Records from a data collection:

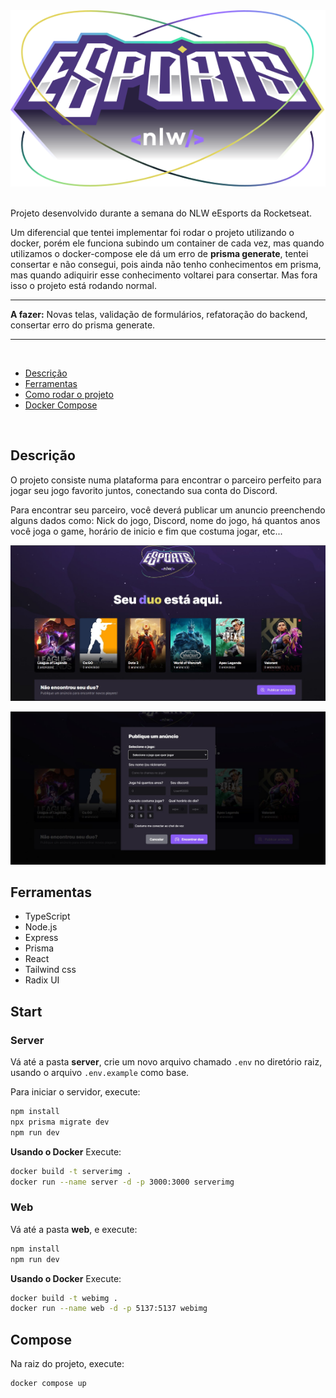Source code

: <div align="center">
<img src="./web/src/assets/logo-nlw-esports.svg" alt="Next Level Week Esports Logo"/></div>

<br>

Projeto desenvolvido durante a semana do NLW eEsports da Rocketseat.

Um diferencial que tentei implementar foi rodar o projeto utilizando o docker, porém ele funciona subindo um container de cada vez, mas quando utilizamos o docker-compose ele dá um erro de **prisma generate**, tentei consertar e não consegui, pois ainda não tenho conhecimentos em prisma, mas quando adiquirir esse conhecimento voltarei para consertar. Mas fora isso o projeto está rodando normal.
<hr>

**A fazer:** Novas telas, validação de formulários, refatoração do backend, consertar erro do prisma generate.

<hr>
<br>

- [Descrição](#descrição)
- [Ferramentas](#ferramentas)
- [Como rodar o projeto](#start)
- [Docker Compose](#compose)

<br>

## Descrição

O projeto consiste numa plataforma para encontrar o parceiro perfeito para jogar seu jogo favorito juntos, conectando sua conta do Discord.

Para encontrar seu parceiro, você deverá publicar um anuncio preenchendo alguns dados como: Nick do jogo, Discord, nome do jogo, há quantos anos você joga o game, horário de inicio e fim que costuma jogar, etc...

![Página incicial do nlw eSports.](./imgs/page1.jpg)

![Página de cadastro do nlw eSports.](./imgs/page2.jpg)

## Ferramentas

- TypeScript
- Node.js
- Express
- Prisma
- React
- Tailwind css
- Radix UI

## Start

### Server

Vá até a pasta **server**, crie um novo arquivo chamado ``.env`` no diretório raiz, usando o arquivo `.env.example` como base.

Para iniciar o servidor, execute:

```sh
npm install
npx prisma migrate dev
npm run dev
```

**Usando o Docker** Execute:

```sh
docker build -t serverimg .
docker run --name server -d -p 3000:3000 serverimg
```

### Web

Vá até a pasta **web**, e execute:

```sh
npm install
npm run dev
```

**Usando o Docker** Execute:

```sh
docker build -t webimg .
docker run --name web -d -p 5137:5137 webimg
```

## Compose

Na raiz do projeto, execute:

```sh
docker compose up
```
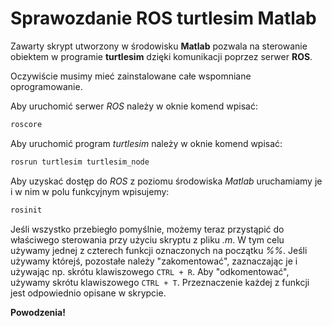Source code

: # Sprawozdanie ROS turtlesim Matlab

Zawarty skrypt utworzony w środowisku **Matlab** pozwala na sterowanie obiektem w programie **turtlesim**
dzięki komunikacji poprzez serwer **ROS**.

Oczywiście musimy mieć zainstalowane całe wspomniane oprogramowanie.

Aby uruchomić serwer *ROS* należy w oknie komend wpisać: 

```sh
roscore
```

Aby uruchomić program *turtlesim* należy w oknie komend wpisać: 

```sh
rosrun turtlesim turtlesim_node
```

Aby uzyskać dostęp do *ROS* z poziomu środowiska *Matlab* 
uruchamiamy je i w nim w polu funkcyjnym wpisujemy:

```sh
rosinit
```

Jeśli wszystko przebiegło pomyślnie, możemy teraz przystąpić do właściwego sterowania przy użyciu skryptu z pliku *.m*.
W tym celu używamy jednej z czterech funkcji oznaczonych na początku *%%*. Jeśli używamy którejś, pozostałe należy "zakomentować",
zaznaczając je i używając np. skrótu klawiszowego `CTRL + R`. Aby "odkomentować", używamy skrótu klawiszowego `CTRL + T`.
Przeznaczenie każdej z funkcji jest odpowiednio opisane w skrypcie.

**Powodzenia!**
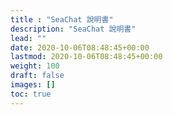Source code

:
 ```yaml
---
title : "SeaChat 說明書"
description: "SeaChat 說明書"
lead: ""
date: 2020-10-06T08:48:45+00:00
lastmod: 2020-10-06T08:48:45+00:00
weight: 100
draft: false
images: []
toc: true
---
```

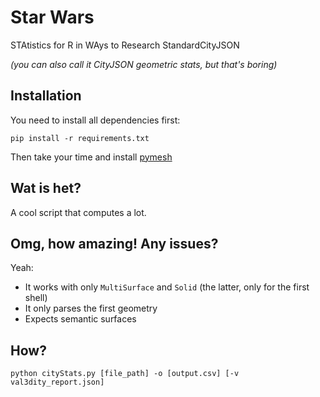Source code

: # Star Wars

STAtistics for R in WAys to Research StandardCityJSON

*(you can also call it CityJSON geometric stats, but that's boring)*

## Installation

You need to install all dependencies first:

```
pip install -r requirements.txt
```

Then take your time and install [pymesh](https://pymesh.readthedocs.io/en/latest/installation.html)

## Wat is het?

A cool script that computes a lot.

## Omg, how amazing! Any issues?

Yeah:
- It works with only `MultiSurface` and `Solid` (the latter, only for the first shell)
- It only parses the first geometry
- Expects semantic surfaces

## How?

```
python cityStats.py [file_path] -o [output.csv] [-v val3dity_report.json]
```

Task details> Please report every line in the entries above that holds the string "jogar".

Response to the exercise>
O projeto consiste numa plataforma para encontrar o parceiro perfeito para jogar seu jogo favorito juntos, conectando sua conta do Discord.
Para encontrar seu parceiro, você deverá publicar um anuncio preenchendo alguns dados como: Nick do jogo, Discord, nome do jogo, há quantos anos você joga o game, horário de inicio e fim que costuma jogar, etc...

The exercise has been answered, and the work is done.